WHAT THE TASK ASKS: Your answer should be the lines below from the one with "nas de duas;" to the one with "posições aqui difere", both included, given again exactly and with nothing added.
────────────────────────────────────────
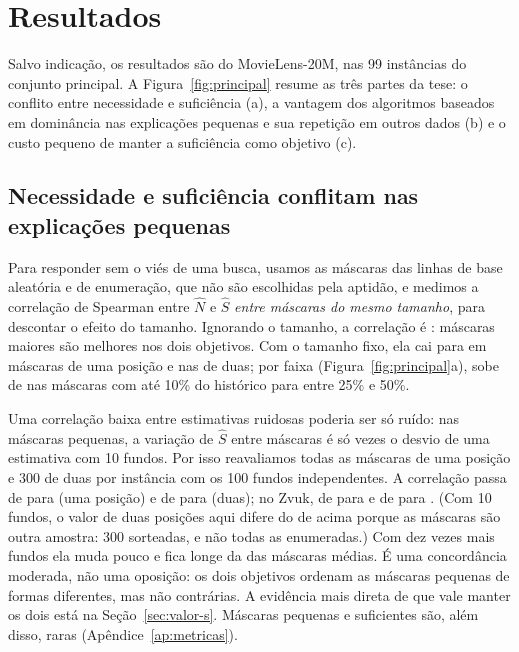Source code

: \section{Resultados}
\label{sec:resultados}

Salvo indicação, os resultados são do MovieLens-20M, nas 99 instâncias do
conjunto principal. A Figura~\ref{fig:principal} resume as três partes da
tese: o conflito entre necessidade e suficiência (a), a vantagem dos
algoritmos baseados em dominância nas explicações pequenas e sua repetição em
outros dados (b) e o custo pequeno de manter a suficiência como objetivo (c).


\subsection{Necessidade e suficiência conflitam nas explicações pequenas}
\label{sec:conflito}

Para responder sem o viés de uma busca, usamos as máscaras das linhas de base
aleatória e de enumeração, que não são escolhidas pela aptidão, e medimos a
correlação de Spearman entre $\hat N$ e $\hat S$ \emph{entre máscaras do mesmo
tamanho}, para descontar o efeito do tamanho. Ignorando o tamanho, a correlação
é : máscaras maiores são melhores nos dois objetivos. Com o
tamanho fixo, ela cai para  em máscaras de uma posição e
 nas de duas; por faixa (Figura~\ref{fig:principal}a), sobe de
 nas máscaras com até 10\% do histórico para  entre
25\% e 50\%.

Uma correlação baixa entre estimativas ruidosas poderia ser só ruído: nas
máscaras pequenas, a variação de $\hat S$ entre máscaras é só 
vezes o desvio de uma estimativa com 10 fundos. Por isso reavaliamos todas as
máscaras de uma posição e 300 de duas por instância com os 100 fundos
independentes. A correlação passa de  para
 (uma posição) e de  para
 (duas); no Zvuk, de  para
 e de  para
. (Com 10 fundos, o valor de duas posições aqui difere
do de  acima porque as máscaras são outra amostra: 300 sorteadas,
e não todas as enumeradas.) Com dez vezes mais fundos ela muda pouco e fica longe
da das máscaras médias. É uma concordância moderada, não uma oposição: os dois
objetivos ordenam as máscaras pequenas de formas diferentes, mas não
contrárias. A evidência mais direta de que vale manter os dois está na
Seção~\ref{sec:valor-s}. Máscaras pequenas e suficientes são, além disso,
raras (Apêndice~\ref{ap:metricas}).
────────────────────────────────────────
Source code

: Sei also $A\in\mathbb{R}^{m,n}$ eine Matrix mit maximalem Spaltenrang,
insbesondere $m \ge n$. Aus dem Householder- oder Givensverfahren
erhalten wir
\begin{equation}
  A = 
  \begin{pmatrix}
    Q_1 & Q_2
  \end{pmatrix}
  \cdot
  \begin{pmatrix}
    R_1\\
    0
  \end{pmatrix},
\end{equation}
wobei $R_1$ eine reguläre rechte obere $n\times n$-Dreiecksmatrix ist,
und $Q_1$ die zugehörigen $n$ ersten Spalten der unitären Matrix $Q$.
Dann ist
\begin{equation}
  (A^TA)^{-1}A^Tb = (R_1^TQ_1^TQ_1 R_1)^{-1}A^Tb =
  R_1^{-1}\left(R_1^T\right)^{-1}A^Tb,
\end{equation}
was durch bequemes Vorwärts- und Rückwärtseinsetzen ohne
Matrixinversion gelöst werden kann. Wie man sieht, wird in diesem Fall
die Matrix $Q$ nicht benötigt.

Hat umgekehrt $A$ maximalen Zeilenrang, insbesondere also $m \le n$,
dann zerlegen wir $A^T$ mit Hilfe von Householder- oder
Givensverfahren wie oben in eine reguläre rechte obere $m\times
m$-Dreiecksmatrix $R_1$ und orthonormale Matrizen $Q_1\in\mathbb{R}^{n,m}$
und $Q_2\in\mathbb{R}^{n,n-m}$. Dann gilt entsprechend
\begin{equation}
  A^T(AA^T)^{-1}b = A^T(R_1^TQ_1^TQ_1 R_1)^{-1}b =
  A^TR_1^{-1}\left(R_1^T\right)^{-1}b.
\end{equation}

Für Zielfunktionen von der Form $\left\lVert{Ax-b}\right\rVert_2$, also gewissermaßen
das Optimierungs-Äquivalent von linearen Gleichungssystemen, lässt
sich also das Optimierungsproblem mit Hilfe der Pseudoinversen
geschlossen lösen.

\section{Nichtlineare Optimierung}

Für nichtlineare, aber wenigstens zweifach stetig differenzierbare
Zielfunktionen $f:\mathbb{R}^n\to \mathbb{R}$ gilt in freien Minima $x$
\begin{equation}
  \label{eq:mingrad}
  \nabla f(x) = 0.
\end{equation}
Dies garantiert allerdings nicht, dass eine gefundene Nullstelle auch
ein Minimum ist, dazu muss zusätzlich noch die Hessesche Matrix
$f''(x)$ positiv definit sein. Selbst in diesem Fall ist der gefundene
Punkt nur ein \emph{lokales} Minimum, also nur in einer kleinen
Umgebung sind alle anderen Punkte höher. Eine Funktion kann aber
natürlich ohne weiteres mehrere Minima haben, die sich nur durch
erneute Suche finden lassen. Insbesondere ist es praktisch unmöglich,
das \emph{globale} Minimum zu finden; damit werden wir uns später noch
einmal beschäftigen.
────────────────────────────────────────
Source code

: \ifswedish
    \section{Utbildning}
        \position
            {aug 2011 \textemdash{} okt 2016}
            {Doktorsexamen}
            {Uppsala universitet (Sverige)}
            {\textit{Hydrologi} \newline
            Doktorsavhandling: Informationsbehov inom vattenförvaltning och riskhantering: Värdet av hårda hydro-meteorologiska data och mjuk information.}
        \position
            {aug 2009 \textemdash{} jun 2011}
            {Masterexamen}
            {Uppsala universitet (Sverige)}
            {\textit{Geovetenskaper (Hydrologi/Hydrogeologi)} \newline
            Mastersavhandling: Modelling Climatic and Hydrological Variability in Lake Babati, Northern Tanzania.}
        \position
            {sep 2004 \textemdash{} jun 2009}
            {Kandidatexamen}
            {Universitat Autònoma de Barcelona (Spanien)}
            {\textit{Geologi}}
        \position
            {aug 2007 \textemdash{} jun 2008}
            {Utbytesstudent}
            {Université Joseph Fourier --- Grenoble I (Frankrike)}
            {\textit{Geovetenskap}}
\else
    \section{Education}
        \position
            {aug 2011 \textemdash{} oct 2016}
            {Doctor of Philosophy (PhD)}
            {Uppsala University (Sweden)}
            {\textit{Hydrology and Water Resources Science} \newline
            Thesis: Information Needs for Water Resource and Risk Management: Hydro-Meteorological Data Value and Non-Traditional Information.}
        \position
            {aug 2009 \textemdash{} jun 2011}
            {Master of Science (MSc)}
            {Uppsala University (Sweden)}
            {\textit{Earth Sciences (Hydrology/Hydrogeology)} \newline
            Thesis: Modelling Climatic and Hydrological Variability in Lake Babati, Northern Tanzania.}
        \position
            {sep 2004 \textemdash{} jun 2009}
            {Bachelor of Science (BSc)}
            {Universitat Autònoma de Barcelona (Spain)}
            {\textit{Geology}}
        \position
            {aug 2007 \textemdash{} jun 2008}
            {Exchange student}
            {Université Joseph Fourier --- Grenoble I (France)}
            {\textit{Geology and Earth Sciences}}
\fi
────────────────────────────────────────
TASK ANSWER:
 nas de duas; por faixa (Figura~\ref{fig:principal}a), sobe de
 nas máscaras com até 10\% do histórico para  entre
25\% e 50\%.

Uma correlação baixa entre estimativas ruidosas poderia ser só ruído: nas
máscaras pequenas, a variação de $\hat S$ entre máscaras é só 
vezes o desvio de uma estimativa com 10 fundos. Por isso reavaliamos todas as
máscaras de uma posição e 300 de duas por instância com os 100 fundos
independentes. A correlação passa de  para
 (uma posição) e de  para
 (duas); no Zvuk, de  para
 e de  para
. (Com 10 fundos, o valor de duas posições aqui difere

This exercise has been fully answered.